We walked over, stood in the crowded foyer full of tourists and people waiting for one of the few tables and ordered at the counter. Like Katz, we got a few bites as samples, which were buttery, warm and delicious. I think they give you these tiny unsatisfying bites just to peak your hunger before you eat. Then you go up to pay and are twice as excited: these sandwiches are damn expensive (and thus better be mind-blowing). A pastrami on rye and a tongue on rye ran just under $40! That’s nearly $20/’wich. That is insane. These had better be incredible.
After a short walk through the blistering cold, we opened our bag to reveal (cow tongue on left, pastrami on right):

Which were quickly unwrapped (tongue, pastrami)…

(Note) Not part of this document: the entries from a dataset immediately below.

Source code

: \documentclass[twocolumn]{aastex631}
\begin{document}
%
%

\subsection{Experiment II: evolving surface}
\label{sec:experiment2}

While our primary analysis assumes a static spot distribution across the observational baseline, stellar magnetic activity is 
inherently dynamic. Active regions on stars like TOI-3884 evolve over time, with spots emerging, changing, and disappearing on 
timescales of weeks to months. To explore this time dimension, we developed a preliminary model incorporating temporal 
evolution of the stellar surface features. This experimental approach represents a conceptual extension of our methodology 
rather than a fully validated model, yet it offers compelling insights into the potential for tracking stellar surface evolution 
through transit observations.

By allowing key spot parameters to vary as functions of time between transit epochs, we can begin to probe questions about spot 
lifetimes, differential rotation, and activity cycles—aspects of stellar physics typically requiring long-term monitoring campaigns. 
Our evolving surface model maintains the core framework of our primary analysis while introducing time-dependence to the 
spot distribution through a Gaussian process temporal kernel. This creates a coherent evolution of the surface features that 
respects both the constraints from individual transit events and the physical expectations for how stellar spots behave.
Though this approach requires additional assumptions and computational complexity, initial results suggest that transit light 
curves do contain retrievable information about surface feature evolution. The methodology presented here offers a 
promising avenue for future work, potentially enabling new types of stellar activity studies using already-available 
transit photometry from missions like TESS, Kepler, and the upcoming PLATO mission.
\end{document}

The entire spread (With pickles, mustard and Russian dressing) looks like a lunchtime dream:

Oh baby, that pastrami is overflowing!

The pastrami was buttery and delicious. I doctored both sandwiches with a thin layer of Dijon mustard and took myself to tasty-town. The pastrami was delicious. Not quite as good as Katz, but pretty damn tasty. This was my first time having tongue and it was good. I’m not sure that I’ll leap at the opportunity to get it again (especially when it’s staring at you in full tongue-shaped force from behind the glass case). It’s a little buttery, and “decent but not amazing,” remarked my colleague, the resident tongue expert.
The 2nd ave deli is serious sandwiches. No foo foo tapenades, sun-dried tomatoes or any vegetables of any kind. This kind of basic, one-ingredient at a time focus is impressive. Twice impressive when you consider that most sandwiches these days have tons and tons of ingredients. This return to quality over quantity is fantastic and I cannot praise the 2nd ave deli enough for their dedication to the art. I just wish they weren’t so damn expensive.